Figgis' current inspiration is the Dogme 95 collective of Danish filmmakers, although when the opening titles proclaim 'A Mike Figgis Film', we realise that it's not going to be THAT radical (Dogme directors do not sign their work (although, curiously enough, we all know who they are)). For all its self-imposed constraints, Dogme is a model of freedom - by banishing shackles of conventional cinema, they are free to pursue other stylistic methods that are not 'allowed' in 'proper' filmmaking.
'julie', however, is only superficially a Dogme film. It has the rough texture and grainy look, the disruptive editing, jarring compositions and unstable camerawork. But everything is so controlled, and the main reason for this is the fact that it is an adaptation of a classic play. Figgis can do all he likes to break the text, and in one way the film is a fascinating exploration of theatre space, as if the play was a tangible, physical entity, and the film was a documentary crew filming around and through it.
In the film's crucial scene, when Jean violates Julie in a dark corner of the kitchen, the screen splits in two, something theatre can't do. This provides a number of functions - it (rather obviously) singles out the scene as important; it visualises the various ruptures (class, sex, power etc.) the play narrates; it jolts the audience out of the piece, forcing us to ask ourselves what Figgis is doing with form, rather than simply follow the content; it gives us alternating views of the same scene, although two is as arbitrary as one, and the differences between the scenes are hardly Cubist.
All of this is good, but the text always intrudes. Figgis, unlike, say, Von Trier in 'the idiots', cannot go one way, because Strindberg goes another. The actors, astonishing though they are, cannot truly free themselves, lose themselves, explore themselves, because they have to remember the next line. The symbols of the play have to be worked in, which requires further conventions; but if the image of the caged bird is a cliche, its fate is truly shocking; even better are the images of water, the mill, the repetition of Julie's life, the sense of hereditary bad blood, linked to sex and virginal penetration and death, all culminating in the brilliant image near the end of bloody water.
'Julie' may not work as a Dogme film, or as a radically different literary adaptation, but it's still a good movie, largely because Strindberg's play is so brilliant. Often seen as the source of modern drama, its austere study of power and sex, its sado-masochistic rituals, the magnificent trap it sets for its characters, can be seen in its influence, not only on playwrights like Genet, Ionesco and Beckett, but directors like Sirk, Bergman and Fassbinder. Played 'straight', the piece could be stiff and RADAstifled - Figgis' style does create greater immediacy, so that you genuinely cringe and even feel for two not particularly likeable characters. Figgis doesn't have to do much to draw out the modernity of Strindberg's play - it is all already there - but his screenplay is pungently fruity.
If the film had been less cinematic, more theatrical, some of Strindberg's metaphors would have worked better - the running motif of the theatre, of playing roles (the events are overlooked by a scarecrow of the count), the masque-like intrusions of the servants, and Julie's final appearance, like a shabby old actress with her make-up mussed, lose their effect, although the servants-scene is very frightening and potent in its carnivalesque overturning of the social order.

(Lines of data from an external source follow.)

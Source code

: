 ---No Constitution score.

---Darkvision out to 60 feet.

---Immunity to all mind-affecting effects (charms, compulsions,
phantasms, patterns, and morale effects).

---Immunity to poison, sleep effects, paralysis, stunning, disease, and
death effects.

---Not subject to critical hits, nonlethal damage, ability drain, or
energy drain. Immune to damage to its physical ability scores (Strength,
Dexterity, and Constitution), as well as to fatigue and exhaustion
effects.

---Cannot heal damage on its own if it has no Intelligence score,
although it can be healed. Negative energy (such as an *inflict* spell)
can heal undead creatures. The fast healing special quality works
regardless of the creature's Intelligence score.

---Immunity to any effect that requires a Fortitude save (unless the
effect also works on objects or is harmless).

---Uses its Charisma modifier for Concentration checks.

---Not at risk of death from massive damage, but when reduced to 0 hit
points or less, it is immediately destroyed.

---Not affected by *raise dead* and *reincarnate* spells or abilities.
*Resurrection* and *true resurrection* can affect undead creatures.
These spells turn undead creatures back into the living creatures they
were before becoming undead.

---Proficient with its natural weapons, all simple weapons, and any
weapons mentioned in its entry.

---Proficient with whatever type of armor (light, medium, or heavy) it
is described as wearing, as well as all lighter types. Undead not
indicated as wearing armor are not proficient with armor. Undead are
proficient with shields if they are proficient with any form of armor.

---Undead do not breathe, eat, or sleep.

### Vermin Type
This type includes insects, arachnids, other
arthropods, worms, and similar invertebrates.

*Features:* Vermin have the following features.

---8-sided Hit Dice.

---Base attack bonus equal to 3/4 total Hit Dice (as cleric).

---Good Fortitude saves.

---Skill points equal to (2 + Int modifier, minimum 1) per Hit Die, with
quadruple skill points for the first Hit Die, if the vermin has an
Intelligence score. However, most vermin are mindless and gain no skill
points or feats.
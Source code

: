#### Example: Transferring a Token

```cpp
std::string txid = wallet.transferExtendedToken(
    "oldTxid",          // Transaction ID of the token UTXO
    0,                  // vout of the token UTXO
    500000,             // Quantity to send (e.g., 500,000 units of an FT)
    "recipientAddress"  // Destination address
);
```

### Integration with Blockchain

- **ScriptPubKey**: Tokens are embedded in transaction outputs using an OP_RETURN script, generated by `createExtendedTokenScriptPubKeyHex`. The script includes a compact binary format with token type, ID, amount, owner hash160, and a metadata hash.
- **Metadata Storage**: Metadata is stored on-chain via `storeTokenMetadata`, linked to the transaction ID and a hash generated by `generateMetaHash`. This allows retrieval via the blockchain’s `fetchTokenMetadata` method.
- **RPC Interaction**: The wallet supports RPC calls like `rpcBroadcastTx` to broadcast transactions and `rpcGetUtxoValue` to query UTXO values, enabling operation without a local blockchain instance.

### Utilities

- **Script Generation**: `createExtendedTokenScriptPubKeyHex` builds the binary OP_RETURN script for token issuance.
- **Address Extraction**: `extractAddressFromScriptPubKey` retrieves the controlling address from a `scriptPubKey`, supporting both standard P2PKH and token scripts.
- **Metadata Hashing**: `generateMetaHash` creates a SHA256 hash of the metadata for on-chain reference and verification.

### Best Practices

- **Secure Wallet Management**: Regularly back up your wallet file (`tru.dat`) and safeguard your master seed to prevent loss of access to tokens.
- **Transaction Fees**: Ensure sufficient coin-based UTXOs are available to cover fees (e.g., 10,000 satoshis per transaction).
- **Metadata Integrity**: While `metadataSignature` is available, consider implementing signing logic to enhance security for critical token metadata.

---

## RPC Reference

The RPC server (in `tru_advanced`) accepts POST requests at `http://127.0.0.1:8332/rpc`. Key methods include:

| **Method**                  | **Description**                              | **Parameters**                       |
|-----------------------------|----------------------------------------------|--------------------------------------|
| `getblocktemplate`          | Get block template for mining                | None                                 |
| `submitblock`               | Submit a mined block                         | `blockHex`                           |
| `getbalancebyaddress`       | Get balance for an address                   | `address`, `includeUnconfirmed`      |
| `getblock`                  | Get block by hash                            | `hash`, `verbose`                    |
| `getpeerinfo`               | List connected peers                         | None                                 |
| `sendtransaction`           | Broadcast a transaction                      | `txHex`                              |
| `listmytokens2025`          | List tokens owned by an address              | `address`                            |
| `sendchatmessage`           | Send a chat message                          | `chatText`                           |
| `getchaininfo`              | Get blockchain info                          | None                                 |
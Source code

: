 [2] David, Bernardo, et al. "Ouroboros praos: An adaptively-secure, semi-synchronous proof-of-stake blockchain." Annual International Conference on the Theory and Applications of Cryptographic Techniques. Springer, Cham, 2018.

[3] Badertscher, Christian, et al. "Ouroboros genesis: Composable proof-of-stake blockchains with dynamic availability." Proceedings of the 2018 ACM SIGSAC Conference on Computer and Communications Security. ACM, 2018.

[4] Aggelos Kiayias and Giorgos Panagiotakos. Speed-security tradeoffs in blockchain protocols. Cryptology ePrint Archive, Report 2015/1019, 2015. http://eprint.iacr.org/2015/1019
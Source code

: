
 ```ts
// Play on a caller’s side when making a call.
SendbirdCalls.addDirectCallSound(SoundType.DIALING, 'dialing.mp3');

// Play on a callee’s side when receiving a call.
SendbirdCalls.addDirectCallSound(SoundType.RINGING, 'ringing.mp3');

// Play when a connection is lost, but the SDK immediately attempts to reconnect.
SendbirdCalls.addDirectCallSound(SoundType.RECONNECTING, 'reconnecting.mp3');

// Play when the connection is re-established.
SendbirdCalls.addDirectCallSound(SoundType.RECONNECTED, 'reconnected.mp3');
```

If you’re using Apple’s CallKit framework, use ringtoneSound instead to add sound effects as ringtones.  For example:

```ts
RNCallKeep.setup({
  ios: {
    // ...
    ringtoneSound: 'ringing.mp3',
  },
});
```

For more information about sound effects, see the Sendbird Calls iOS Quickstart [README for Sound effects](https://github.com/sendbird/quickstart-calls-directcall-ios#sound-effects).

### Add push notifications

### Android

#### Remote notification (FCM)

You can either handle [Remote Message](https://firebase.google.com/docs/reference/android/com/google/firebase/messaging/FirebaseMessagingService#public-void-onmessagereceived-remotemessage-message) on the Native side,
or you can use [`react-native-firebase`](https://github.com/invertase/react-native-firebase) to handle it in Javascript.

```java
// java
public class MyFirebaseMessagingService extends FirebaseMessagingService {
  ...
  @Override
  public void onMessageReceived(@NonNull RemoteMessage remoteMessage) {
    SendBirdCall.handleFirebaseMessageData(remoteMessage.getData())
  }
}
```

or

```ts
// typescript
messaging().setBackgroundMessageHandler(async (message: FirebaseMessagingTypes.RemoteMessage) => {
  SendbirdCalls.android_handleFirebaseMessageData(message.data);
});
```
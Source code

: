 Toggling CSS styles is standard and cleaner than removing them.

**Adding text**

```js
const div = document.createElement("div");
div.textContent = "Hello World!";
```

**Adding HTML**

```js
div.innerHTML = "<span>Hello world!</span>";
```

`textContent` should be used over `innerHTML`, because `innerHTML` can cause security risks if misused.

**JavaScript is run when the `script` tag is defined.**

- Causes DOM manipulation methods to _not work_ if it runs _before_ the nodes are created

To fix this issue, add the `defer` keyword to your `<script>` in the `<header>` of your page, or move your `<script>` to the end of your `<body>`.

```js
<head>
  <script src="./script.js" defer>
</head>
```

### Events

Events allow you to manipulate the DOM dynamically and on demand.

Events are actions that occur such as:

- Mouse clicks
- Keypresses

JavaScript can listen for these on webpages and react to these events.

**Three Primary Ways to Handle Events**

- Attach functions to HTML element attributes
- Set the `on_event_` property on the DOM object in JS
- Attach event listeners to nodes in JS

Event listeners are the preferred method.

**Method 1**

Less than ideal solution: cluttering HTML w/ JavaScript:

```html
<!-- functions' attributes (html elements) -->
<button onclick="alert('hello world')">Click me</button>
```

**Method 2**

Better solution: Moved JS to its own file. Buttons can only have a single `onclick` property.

Strindberg is literature's most famous misogynist, and yet his women are often highly sympathetic, or their plight accurately described - Saffron Burrows' humiliating decline is harrowing to watch, but I think Figgis avoids exploitation. what is most interesting is the nationality of the casting: the aristocratic English heroine attacked and undermined by her Scottish and Irish servants. it is the unseen Count who pulls the strings though; when he goes away, chaos reigns, servants become counts, countessess whores; when he returns, order is restored, deviants expelled. But for how long?
Figgis' current inspiration is the Dogme 95 collective of Danish filmmakers, although when the opening titles proclaim 'A Mike Figgis Film', we realise that it's not going to be THAT radical (Dogme directors do not sign their work (although, curiously enough, we all know who they are)). For all its self-imposed constraints, Dogme is a model of freedom - by banishing shackles of conventional cinema, they are free to pursue other stylistic methods that are not 'allowed' in 'proper' filmmaking.
'julie', however, is only superficially a Dogme film. It has the rough texture and grainy look, the disruptive editing, jarring compositions and unstable camerawork. But everything is so controlled, and the main reason for this is the fact that it is an adaptation of a classic play. Figgis can do all he likes to break the text, and in one way the film is a fascinating exploration of theatre space, as if the play was a tangible, physical entity, and the film was a documentary crew filming around and through it.
In the film's crucial scene, when Jean violates Julie in a dark corner of the kitchen, the screen splits in two, something theatre can't do. This provides a number of functions - it (rather obviously) singles out the scene as important; it visualises the various ruptures (class, sex, power etc.) the play narrates; it jolts the audience out of the piece, forcing us to ask ourselves what Figgis is doing with form, rather than simply follow the content; it gives us alternating views of the same scene, although two is as arbitrary as one, and the differences between the scenes are hardly Cubist.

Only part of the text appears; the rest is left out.